Qu’est-ce que ça te fait que tes chansons, notamment « On lâche rien » soit devenu un hymne de manif ?

Si on arrêtait aujourd’hui, qu’est-ce qui resterait de ce qu’on a fait ? Au moins ça. Cette chanson dépasse le simple cadre musical ou artistique. Elle entre dans celui d’un mouvement de société(s). Elle ne nous appartient plus, et c’est ça qui est fort. Quand des gens me demandent s’ils peuvent l’utiliser, je ne me sens presque plus légitime pour dire non. Ça nous a dépassés, ce n’est plus à nous. Et c’est la plus belle chose qu’il puisse t’arriver quand tu écris des chansons. C’est une chanson qui aura marqué, accompagné son petit bout d’époque. Et c’est là qu’on est utiles. Ça nous prouve un peu qu’on n’est pas totalement dans le faux, qu’on doit continuer. C’est une vraie fierté.
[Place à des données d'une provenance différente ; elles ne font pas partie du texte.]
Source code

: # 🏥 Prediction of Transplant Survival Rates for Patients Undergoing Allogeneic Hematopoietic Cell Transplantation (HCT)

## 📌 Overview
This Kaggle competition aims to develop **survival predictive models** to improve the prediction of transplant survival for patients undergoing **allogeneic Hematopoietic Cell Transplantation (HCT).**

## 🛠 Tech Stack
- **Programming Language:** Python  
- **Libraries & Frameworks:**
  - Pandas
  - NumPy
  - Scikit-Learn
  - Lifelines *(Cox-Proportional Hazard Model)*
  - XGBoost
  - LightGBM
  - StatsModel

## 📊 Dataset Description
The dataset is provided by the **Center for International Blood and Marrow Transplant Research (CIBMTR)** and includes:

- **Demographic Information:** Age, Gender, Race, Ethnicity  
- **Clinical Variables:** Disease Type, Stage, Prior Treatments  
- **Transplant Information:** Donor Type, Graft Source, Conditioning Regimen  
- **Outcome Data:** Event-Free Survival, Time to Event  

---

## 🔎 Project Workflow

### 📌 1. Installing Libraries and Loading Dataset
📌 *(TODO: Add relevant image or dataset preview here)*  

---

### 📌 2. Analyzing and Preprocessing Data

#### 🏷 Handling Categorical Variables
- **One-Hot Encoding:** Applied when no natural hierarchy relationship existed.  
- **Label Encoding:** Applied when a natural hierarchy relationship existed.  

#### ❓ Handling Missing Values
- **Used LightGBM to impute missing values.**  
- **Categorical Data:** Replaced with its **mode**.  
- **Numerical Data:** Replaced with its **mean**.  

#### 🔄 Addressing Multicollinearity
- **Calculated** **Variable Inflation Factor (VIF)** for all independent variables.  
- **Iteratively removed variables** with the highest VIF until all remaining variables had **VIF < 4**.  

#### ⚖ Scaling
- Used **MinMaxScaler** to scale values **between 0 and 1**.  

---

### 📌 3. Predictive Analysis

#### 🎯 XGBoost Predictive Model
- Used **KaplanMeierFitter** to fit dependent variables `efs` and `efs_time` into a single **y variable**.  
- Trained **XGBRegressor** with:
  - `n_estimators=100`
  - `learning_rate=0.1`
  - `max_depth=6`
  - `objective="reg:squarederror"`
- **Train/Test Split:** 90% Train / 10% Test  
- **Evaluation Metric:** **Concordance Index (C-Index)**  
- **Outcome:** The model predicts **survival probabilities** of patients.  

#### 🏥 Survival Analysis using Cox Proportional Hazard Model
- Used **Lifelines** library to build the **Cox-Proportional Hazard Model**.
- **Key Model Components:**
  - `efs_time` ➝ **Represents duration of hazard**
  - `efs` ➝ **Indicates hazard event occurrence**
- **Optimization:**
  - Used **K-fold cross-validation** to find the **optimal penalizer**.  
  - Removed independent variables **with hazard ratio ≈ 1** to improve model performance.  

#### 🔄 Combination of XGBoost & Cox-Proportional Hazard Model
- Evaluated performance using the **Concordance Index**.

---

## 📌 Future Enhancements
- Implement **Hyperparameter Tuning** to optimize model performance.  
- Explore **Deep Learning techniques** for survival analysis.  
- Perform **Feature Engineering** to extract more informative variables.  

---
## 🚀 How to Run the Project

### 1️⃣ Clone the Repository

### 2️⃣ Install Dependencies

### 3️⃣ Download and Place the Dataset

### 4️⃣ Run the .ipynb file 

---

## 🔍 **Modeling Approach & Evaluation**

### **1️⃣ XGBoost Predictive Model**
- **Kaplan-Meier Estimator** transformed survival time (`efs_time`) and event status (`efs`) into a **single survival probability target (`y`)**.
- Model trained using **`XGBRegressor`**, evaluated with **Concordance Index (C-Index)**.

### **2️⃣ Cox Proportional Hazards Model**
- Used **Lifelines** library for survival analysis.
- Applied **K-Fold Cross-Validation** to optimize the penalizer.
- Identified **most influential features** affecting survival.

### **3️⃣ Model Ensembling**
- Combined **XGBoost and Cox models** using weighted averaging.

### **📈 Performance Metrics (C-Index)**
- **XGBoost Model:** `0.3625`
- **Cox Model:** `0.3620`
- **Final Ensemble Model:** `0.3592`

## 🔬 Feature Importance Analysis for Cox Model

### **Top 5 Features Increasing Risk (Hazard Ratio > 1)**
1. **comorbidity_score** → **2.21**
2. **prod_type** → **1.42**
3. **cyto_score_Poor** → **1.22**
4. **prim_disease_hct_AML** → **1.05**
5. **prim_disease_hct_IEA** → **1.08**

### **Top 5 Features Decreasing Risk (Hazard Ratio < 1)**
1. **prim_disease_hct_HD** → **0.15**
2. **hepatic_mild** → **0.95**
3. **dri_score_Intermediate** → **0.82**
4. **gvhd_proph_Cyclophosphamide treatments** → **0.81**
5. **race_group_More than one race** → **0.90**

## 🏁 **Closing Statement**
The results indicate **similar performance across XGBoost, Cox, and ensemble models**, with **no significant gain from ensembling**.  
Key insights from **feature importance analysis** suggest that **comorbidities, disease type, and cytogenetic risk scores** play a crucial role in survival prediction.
Ça me fait penser au mouvement du 20 février aussi. Lors d’une tournée avec MAP au Maroc, on avait rencontré une militante d’Attac. Récemment, elle nous a appelé pour nous raconter l’histoire de Muhad, ce rappeur casablancais militant du mouvement aujourd’hui enfermé en attente de procès. Muhad aimait chanter « On lâche rien » aux jeunes de son quartier. C’était un slogan qu’ils reprenaient tous. Cette histoire nous a d’autant plus rapprochés du mouvement du 20 février. Muhad est pareil que nous. Saltimbanque sans frontière, utilisant son art comme moyen de résistance face au pouvoir en place. Sauf que lui, il l’a payé cher.

Tu as rencontré Stéphane Hessel à plusieurs reprises. Tu as été jusqu’à mettre en chanson ses textes. Un hommage, une convergence ?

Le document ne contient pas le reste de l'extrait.